● **Your assignment**
Could you restate the entries word for word, without the images?

Saved data entries
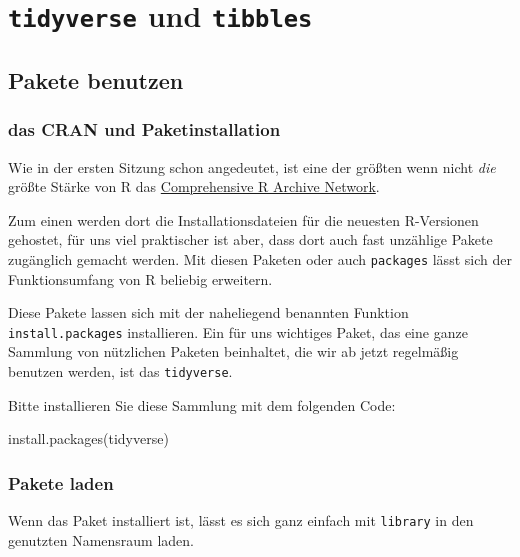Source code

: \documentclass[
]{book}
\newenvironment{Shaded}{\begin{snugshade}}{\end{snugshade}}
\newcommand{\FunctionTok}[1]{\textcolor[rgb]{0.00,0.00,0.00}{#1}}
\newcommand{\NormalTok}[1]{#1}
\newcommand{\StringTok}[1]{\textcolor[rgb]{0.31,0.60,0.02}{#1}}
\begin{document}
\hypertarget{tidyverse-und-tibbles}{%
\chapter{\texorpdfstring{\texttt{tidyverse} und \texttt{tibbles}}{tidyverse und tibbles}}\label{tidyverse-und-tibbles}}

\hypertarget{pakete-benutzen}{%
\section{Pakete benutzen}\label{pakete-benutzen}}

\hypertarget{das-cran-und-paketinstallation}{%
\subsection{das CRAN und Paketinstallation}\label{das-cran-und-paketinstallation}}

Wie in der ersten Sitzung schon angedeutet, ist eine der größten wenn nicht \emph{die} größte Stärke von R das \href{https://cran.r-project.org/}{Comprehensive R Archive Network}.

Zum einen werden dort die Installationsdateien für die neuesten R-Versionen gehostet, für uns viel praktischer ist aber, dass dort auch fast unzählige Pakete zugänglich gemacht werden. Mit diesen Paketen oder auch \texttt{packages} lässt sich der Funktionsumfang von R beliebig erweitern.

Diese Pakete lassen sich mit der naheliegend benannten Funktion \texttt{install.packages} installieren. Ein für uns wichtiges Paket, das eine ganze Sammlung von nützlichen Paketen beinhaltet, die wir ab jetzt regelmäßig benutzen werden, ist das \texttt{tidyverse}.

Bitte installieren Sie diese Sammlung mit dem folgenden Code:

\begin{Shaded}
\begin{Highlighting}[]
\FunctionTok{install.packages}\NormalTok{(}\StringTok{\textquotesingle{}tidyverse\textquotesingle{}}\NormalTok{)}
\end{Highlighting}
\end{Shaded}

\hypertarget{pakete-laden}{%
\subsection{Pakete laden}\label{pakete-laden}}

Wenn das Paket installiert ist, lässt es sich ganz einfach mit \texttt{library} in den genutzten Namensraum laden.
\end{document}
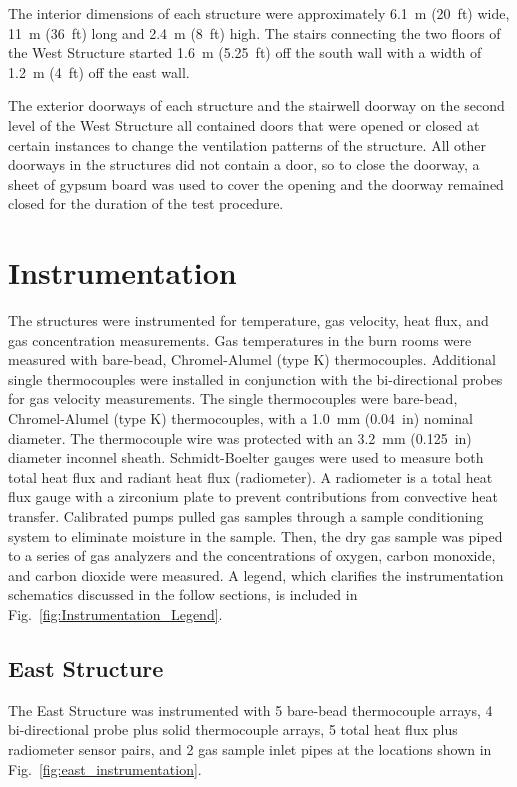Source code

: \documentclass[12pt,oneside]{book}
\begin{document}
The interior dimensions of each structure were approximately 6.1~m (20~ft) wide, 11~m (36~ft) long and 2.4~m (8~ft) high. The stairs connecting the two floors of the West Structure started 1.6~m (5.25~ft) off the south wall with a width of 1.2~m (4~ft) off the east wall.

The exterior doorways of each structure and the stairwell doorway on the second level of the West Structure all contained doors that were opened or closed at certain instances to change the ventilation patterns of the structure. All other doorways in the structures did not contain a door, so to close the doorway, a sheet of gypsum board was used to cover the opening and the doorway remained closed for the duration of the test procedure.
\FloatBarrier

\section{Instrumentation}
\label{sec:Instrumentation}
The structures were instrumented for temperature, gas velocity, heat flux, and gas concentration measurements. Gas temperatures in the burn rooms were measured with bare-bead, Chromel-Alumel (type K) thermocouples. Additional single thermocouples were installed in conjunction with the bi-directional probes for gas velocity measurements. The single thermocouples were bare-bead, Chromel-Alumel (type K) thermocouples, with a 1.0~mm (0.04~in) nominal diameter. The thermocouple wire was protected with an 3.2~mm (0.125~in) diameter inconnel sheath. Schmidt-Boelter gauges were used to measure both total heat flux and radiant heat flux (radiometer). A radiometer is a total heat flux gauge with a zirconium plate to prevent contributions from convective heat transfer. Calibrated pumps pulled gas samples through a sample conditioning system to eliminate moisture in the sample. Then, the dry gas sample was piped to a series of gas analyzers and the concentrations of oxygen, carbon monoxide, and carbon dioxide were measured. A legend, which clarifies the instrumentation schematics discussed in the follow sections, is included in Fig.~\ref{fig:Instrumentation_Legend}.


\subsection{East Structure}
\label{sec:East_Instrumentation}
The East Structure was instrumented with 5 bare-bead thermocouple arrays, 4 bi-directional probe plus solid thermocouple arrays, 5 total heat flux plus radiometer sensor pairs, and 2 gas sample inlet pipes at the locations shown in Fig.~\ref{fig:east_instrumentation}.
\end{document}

● **Answer area**
Source code

: \documentclass[
]{book}
\newenvironment{Shaded}{\begin{snugshade}}{\end{snugshade}}
\newcommand{\FunctionTok}[1]{\textcolor[rgb]{0.00,0.00,0.00}{#1}}
\newcommand{\NormalTok}[1]{#1}
\newcommand{\StringTok}[1]{\textcolor[rgb]{0.31,0.60,0.02}{#1}}
\begin{document}
\hypertarget{tidyverse-und-tibbles}{%
\chapter{\texorpdfstring{\texttt{tidyverse} und \texttt{tibbles}}{tidyverse und tibbles}}\label{tidyverse-und-tibbles}}

\hypertarget{pakete-benutzen}{%
\section{Pakete benutzen}\label{pakete-benutzen}}

\hypertarget{das-cran-und-paketinstallation}{%
\subsection{das CRAN und Paketinstallation}\label{das-cran-und-paketinstallation}}

Wie in der ersten Sitzung schon angedeutet, ist eine der größten wenn nicht \emph{die} größte Stärke von R das \href{https://cran.r-project.org/}{Comprehensive R Archive Network}.

Zum einen werden dort die Installationsdateien für die neuesten R-Versionen gehostet, für uns viel praktischer ist aber, dass dort auch fast unzählige Pakete zugänglich gemacht werden. Mit diesen Paketen oder auch \texttt{packages} lässt sich der Funktionsumfang von R beliebig erweitern.

Diese Pakete lassen sich mit der naheliegend benannten Funktion \texttt{install.packages} installieren. Ein für uns wichtiges Paket, das eine ganze Sammlung von nützlichen Paketen beinhaltet, die wir ab jetzt regelmäßig benutzen werden, ist das \texttt{tidyverse}.

Bitte installieren Sie diese Sammlung mit dem folgenden Code:

\begin{Shaded}
\begin{Highlighting}[]
\FunctionTok{install.packages}\NormalTok{(}\StringTok{\textquotesingle{}tidyverse\textquotesingle{}}\NormalTok{)}
\end{Highlighting}
\end{Shaded}

\hypertarget{pakete-laden}{%
\subsection{Pakete laden}\label{pakete-laden}}

Wenn das Paket installiert ist, lässt es sich ganz einfach mit \texttt{library} in den genutzten Namensraum laden.
\end{document}
Source code

: \documentclass[12pt,oneside]{book}
\begin{document}
The interior dimensions of each structure were approximately 6.1~m (20~ft) wide, 11~m (36~ft) long and 2.4~m (8~ft) high. The stairs connecting the two floors of the West Structure started 1.6~m (5.25~ft) off the south wall with a width of 1.2~m (4~ft) off the east wall.

The exterior doorways of each structure and the stairwell doorway on the second level of the West Structure all contained doors that were opened or closed at certain instances to change the ventilation patterns of the structure. All other doorways in the structures did not contain a door, so to close the doorway, a sheet of gypsum board was used to cover the opening and the doorway remained closed for the duration of the test procedure.
\FloatBarrier

\section{Instrumentation}
\label{sec:Instrumentation}
The structures were instrumented for temperature, gas velocity, heat flux, and gas concentration measurements. Gas temperatures in the burn rooms were measured with bare-bead, Chromel-Alumel (type K) thermocouples. Additional single thermocouples were installed in conjunction with the bi-directional probes for gas velocity measurements. The single thermocouples were bare-bead, Chromel-Alumel (type K) thermocouples, with a 1.0~mm (0.04~in) nominal diameter. The thermocouple wire was protected with an 3.2~mm (0.125~in) diameter inconnel sheath. Schmidt-Boelter gauges were used to measure both total heat flux and radiant heat flux (radiometer). A radiometer is a total heat flux gauge with a zirconium plate to prevent contributions from convective heat transfer. Calibrated pumps pulled gas samples through a sample conditioning system to eliminate moisture in the sample. Then, the dry gas sample was piped to a series of gas analyzers and the concentrations of oxygen, carbon monoxide, and carbon dioxide were measured. A legend, which clarifies the instrumentation schematics discussed in the follow sections, is included in Fig.~\ref{fig:Instrumentation_Legend}.


\subsection{East Structure}
\label{sec:East_Instrumentation}
The East Structure was instrumented with 5 bare-bead thermocouple arrays, 4 bi-directional probe plus solid thermocouple arrays, 5 total heat flux plus radiometer sensor pairs, and 2 gas sample inlet pipes at the locations shown in Fig.~\ref{fig:east_instrumentation}.
\end{document}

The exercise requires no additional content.